[Rendered images with source text]

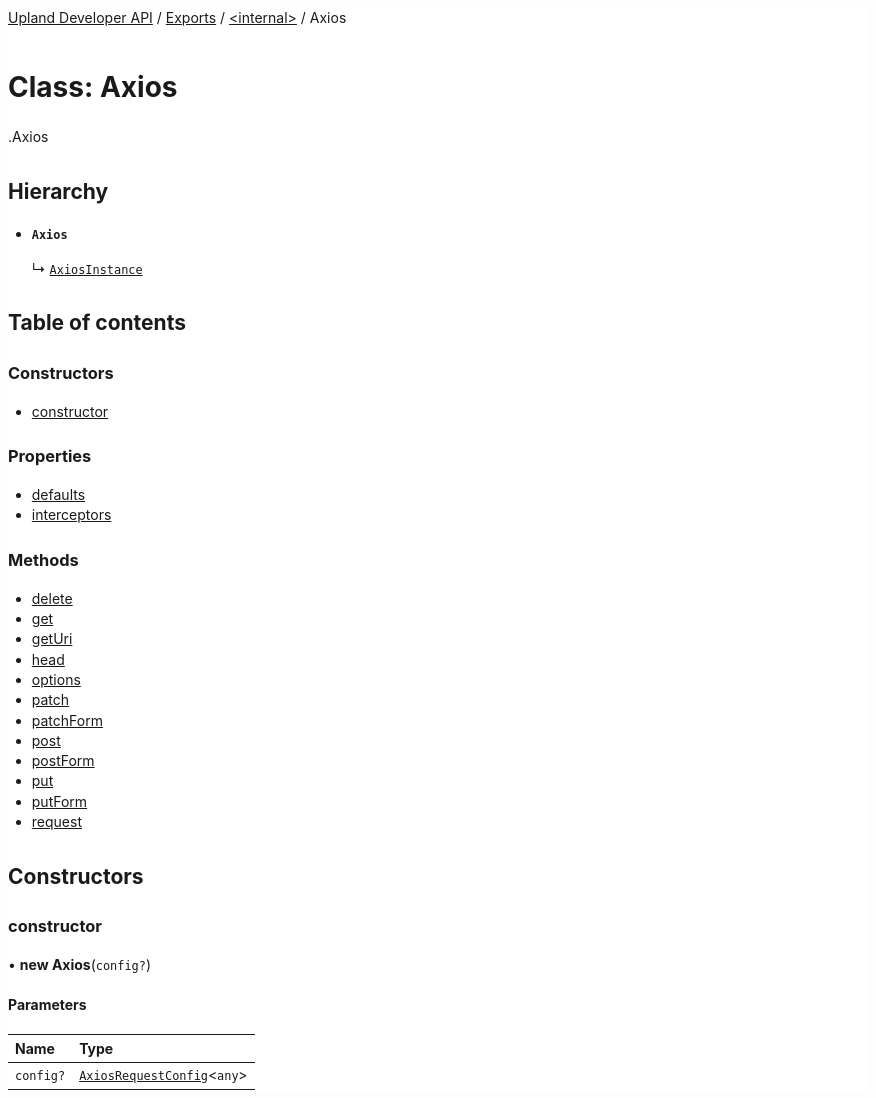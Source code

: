 [Upland Developer API](../README.md) / [Exports](../modules.md) / [<internal\>](../modules/internal_.md) / Axios

# Class: Axios

[<internal>](../modules/internal_.md).Axios

## Hierarchy

- **`Axios`**

  ↳ [`AxiosInstance`](../interfaces/internal_.AxiosInstance.md)

## Table of contents

### Constructors

- [constructor](internal_.Axios.md#constructor)

### Properties

- [defaults](internal_.Axios.md#defaults)
- [interceptors](internal_.Axios.md#interceptors)

### Methods

- [delete](internal_.Axios.md#delete)
- [get](internal_.Axios.md#get)
- [getUri](internal_.Axios.md#geturi)
- [head](internal_.Axios.md#head)
- [options](internal_.Axios.md#options)
- [patch](internal_.Axios.md#patch)
- [patchForm](internal_.Axios.md#patchform)
- [post](internal_.Axios.md#post)
- [postForm](internal_.Axios.md#postform)
- [put](internal_.Axios.md#put)
- [putForm](internal_.Axios.md#putform)
- [request](internal_.Axios.md#request)

## Constructors

### constructor

• **new Axios**(`config?`)

#### Parameters

| Name | Type |
| :------ | :------ |
| `config?` | [`AxiosRequestConfig`](../interfaces/internal_.AxiosRequestConfig.md)<`any`\> |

_PROBLEM TO WORK ON_: Write out exactly the lines of the entries above that run from the line containing "Name | Type |" through the last line, including both.

_SOLUTION_:
| Name | Type |
| :------ | :------ |
| `config?` | [`AxiosRequestConfig`](../interfaces/internal_.AxiosRequestConfig.md)<`any`\> |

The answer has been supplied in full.